New Hampshire does not require employers give paid sick leave to their employees, and that can lead to some complicated situations as we enter flu season. The flu can pose an inconvenience for any employer by impacting employee availability and productivity, but it also poses a challenge from a legal perspective as employers sort through how to manage absences and flu shots.
Certainly many employers provide their employees with paid sick time voluntarily. This practice is good business for several reasons which go beyond philanthropy. With the lowest employment rates in the country, New Hampshire employers have to remain competitive to attract and keep the best employees, and fair and even generous benefit packages are part of this effort. The other reason, of course, is that employers who might not want to offer paid sick leave as a cost savings measure may find they have made a penny wise, pound foolish decision. The fact is, employers are more likely to lose money when they scrimp on sick leave by encouraging sick employees who can’t afford to lose a day’s pay to come into work, spreading their germs for all to share. Many would argue the small cost of a well-managed paid sick leave policy more than pays for itself in greater employee satisfaction and less disruption to productivity.

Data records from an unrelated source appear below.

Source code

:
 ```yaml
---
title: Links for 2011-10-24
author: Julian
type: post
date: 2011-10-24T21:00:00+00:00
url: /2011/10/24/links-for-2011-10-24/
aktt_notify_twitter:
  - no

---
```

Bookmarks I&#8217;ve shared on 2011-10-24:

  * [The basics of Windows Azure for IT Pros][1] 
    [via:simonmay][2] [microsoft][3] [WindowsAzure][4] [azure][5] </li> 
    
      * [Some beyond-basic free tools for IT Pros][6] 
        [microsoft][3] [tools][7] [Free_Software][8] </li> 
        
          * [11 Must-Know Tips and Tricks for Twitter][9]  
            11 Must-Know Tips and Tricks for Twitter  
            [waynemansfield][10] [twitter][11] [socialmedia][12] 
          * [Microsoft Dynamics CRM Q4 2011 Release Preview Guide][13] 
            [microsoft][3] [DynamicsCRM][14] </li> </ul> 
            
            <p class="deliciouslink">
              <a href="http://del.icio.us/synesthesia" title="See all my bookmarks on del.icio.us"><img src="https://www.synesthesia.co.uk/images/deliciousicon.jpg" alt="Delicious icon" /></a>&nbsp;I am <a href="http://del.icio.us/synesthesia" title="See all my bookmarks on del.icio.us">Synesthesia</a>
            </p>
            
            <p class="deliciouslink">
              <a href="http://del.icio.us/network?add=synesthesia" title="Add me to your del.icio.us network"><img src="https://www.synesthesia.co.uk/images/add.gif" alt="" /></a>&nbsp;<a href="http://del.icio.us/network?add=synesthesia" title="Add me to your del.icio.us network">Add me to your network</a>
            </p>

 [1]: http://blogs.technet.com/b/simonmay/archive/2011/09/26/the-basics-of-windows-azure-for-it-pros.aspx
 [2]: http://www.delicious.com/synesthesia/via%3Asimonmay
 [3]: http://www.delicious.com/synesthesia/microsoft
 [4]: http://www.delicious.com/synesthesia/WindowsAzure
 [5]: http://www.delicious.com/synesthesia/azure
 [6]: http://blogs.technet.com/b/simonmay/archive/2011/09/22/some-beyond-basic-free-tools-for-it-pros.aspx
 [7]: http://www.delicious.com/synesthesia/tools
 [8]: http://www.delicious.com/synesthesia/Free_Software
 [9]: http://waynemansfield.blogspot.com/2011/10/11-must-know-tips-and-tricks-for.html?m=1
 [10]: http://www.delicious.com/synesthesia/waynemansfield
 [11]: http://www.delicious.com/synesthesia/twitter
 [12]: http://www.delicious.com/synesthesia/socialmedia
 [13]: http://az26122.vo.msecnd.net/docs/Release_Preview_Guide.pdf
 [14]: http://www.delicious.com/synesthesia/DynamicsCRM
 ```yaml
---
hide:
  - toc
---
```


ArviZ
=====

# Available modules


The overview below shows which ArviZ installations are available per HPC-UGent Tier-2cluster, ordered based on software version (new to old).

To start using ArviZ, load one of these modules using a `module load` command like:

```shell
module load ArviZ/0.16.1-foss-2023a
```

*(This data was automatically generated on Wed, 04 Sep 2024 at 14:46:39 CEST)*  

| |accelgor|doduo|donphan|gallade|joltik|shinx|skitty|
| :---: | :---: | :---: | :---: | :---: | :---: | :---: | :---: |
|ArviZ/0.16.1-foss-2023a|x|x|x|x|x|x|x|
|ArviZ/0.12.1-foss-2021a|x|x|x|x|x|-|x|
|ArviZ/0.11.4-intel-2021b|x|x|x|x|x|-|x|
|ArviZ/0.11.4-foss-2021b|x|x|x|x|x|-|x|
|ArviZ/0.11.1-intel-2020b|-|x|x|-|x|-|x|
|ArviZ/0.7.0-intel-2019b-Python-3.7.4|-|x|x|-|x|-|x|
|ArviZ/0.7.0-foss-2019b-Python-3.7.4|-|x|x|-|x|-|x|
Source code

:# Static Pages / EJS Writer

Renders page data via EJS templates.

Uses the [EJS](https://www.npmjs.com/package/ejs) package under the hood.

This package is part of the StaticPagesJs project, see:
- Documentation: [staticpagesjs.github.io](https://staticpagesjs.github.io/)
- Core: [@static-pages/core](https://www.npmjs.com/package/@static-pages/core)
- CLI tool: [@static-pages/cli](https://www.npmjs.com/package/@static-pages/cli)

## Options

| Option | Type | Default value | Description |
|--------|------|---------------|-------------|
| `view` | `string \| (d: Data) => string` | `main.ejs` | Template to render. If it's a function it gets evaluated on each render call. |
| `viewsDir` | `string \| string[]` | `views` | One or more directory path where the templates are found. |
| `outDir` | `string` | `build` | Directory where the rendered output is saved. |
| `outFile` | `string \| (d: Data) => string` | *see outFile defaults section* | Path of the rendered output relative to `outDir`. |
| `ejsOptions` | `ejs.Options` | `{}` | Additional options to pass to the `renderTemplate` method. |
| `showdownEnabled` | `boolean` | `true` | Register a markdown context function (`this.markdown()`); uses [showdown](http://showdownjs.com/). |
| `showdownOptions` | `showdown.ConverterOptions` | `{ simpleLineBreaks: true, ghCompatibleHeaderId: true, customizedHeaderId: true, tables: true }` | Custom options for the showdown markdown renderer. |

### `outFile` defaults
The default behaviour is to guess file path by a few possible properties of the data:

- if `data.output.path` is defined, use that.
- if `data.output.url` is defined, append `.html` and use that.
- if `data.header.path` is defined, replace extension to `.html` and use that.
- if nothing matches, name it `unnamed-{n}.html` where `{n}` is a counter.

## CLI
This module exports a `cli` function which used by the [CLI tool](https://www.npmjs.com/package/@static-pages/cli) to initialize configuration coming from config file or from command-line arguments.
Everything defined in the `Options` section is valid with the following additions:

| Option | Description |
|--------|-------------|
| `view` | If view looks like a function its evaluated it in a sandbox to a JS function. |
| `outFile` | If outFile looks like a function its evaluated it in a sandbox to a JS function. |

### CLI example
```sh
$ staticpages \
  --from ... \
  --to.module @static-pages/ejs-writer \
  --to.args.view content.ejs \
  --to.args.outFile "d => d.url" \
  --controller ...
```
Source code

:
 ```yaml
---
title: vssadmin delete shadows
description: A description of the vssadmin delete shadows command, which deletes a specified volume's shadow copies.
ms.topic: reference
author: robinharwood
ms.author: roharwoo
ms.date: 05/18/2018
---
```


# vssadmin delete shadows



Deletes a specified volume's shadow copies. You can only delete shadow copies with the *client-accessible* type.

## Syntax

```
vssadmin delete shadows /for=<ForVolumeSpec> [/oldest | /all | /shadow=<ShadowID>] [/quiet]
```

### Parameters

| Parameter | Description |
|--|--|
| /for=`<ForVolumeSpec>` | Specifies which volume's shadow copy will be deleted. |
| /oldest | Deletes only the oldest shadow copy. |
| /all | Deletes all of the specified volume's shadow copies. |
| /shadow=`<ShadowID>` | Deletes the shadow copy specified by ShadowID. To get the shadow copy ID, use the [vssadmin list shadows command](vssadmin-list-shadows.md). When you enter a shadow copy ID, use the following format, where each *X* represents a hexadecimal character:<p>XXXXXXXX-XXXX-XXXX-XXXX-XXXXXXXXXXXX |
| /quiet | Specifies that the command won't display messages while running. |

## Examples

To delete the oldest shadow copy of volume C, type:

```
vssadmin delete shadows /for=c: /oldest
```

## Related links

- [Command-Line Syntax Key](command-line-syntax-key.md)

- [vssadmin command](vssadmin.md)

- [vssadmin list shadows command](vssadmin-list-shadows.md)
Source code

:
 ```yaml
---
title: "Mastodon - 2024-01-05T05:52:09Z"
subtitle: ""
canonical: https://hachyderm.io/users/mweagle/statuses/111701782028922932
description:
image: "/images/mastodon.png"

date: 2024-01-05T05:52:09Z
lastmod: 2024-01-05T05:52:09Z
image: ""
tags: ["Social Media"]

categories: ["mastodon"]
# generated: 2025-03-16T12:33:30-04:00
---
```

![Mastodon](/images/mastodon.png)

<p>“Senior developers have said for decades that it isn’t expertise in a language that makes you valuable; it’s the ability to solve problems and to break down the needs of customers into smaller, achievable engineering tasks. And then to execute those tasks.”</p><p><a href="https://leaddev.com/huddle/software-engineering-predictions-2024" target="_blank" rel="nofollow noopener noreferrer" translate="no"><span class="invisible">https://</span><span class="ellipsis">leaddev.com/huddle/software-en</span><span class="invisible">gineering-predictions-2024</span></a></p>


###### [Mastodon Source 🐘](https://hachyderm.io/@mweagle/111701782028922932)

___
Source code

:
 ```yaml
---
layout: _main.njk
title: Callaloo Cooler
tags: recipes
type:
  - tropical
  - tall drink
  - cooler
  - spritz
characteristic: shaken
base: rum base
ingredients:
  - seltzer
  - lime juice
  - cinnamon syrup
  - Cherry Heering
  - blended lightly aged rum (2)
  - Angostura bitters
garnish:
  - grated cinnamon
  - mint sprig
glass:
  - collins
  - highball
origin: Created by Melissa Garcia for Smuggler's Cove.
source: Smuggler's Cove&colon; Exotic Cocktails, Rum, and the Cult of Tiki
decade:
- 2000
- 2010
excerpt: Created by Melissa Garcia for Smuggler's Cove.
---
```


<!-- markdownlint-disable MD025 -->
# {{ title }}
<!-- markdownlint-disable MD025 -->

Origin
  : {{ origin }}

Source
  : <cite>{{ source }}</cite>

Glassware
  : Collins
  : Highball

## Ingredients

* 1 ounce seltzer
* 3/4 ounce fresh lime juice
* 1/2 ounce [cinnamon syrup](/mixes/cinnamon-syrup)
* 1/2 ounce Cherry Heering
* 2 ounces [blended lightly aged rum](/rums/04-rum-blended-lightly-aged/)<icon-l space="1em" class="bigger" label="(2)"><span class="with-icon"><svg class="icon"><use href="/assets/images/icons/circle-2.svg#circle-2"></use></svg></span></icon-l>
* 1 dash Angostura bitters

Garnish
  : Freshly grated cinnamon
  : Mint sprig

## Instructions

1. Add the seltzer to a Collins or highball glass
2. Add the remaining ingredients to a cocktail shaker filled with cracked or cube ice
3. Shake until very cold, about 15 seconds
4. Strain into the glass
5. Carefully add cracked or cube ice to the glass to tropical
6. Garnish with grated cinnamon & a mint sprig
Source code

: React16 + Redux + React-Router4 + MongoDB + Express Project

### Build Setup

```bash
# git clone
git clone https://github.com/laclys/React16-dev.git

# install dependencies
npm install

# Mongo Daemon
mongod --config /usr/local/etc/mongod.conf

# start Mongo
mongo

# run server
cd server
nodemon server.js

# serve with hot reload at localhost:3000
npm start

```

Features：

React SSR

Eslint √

As an added measure to reducing the impact of flu season, some employers also offer flu shots to employees. Still other employers go so far as to make vaccinations mandatory. While mandatory vaccination policies are generally viewed as lawful, there must be exceptions available. Specifically, employees may seek to opt out of vaccinations on the basis of religious beliefs and the protections offered under Title VII of the Civil Rights Act. Employees may also opt out if they have a qualifying medical issue that would be exacerbated by the flu shot. If your employer requires flu shots and you’d rather not participate, ask if there is an ability to opt out.
For employees who need more than just a few days off from work, there may be other benefits or protections available to supplement sick leave. Extended illness or injury that is considered serious of disabling may qualify an employee for disability insurance payments and or job protection under the Family Medical Leave Act or the state or federal laws on discrimination. Employees who have been employed one year, have worked 1250 hours, and work for an employer at a location with more than 50 employees within 75-mile radius, are eligible for up to twelve (12) weeks of unpaid leave under the FMLA. The ADA and NH’s Disability Protection Statute RSA 354-A may offer right to accommodations or protection from unfair treatment related to your disability.
Finally, employees who become ill or are injured in and during the course of work may be eligible for workers’ compensation, which offers not only payment for lost wages and medical bills, but compensation for permanent injuries and job protection in the form of alternative work and right to reinstatement.